Every line with the string "charging" must be copied from the entries below.

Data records

──────────────────────────────

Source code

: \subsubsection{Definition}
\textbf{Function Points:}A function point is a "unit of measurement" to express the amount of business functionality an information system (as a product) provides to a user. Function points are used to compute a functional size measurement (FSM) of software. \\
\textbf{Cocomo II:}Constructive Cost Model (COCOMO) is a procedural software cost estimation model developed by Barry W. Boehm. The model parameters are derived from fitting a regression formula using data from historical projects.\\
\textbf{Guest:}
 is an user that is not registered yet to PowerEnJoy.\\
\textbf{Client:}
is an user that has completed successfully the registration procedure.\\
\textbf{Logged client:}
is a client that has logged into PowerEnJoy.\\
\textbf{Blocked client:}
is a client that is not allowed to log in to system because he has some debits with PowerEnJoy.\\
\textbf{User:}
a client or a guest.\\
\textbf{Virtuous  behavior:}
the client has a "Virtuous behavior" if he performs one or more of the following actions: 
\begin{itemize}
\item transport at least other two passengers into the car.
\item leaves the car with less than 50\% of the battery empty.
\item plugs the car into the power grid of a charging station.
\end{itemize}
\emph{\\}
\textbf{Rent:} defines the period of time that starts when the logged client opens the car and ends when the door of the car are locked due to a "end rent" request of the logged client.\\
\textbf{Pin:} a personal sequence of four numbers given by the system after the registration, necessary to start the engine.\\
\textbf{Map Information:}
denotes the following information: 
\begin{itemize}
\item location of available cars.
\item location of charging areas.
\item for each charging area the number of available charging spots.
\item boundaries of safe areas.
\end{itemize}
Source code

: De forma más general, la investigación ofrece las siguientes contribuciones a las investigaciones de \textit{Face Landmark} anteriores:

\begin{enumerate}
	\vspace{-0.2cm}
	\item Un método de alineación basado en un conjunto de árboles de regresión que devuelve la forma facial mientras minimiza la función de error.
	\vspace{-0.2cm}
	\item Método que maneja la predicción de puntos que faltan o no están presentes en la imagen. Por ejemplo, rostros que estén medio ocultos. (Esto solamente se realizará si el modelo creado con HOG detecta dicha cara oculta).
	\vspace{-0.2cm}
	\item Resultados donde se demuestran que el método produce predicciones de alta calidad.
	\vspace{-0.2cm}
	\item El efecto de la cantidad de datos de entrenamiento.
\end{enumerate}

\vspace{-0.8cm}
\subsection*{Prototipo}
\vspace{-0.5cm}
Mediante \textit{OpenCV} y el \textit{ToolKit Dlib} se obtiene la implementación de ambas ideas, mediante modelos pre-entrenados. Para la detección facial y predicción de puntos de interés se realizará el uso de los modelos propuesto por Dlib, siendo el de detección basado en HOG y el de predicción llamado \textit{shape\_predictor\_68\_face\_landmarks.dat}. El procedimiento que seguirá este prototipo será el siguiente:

──────────────────────────────

■ **ANSWER AREA**
\item plugs the car into the power grid of a charging station.
\item location of charging areas.
\item for each charging area the number of available charging spots.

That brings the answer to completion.